Regulators (APRA in particular) have made changes to change the incentive structure of the investor segment of the market to try and slow lending growth and promote more prudent lending in Australian housing. Hopefully everyone was adequately prepared/advised and made plans as necessary!
As mentioned, the latest changes were INCENTIVE driven and targeting obvious areas of concern (serviceability). Changes in pricing for investors and ‘fixing’ weak spots in our prudential system (clever maneuvering around ‘assessment buffers’ by investors/banks). These have all been regulatory changes that could be considered relatively reasonable
Now this begs the question – what’s next if this round of changes doesn’t cool lending growth? Right now the regulators (APRA) will be playing a ‘wait and see game’ with lending market conditions (RBA are also doing much of the same while waiting on economic data).

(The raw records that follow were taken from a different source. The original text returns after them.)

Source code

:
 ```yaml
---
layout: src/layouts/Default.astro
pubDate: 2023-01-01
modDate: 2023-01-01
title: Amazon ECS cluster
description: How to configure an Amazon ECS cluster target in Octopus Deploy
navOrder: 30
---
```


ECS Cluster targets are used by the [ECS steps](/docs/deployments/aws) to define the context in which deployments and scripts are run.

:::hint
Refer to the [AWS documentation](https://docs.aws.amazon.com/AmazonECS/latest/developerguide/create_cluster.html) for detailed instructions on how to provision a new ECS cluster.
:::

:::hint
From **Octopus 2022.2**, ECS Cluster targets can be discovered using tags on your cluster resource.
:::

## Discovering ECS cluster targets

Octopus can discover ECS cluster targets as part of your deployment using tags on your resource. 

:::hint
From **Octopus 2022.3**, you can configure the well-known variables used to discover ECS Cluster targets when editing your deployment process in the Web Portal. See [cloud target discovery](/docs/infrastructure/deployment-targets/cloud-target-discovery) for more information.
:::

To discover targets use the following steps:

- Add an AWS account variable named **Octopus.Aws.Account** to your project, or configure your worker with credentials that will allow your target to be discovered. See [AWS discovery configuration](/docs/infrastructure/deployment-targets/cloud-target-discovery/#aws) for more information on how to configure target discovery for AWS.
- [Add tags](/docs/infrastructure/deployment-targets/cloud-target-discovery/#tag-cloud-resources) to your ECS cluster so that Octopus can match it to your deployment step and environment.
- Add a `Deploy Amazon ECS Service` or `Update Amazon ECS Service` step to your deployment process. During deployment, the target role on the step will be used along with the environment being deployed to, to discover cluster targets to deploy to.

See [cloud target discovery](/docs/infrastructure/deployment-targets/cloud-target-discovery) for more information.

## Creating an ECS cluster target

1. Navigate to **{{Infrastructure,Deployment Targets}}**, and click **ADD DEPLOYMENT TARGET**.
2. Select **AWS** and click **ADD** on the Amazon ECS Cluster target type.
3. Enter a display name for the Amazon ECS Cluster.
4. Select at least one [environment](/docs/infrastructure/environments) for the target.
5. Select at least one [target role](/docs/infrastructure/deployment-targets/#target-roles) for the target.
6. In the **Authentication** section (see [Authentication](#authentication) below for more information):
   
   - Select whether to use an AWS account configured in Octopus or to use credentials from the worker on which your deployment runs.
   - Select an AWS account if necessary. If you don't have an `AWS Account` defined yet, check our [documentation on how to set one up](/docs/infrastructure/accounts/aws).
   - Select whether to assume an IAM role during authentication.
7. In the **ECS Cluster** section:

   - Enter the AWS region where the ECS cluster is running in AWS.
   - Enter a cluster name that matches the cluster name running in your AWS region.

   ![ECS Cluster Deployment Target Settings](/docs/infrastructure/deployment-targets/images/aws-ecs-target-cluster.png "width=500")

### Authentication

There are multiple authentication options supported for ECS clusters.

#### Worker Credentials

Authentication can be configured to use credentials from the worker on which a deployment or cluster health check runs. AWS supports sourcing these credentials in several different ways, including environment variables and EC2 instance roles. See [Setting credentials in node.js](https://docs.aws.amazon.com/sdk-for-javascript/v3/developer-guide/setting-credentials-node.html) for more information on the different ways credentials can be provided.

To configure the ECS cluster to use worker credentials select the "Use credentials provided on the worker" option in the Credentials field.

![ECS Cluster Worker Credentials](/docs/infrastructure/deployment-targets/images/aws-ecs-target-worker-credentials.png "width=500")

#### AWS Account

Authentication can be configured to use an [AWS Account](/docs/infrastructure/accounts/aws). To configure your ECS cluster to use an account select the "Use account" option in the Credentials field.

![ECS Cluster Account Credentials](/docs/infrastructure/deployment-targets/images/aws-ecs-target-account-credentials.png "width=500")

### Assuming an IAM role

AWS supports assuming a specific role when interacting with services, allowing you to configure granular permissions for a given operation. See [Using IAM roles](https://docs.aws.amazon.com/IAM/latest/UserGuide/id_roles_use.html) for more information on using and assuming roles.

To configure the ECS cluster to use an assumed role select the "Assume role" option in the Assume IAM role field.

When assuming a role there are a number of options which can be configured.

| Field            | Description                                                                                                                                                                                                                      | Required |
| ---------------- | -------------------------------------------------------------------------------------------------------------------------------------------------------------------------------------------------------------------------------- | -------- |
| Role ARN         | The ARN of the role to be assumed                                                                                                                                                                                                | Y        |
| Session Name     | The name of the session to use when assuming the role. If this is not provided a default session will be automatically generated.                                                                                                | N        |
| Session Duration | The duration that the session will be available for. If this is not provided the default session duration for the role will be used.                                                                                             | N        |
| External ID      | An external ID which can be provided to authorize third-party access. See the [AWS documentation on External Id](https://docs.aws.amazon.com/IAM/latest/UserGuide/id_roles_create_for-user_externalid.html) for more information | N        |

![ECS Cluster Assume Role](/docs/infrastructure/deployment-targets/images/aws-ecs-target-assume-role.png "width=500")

Back in January I made a few calls based very much on ‘what I’d do if I were the regulator’ – promise I don’t work for/advise APRA as some have suggested .
That said, if the investor lending data comes in above expectations, this is what I think may happen.
The next round of changes I suspect will be much more direct. APRA have already TOLD us very clearly that they CAN and WILL go down this route if necessary (in their December letter, reading between the lines a little). Now what does this mean?
So what to do?
Right now I wouldn’t be advising people to do too much – data will need to come out. If it does come out too strong, then ‘bring forward’ high LVR purchases. Lock in I/O terms as far as possible.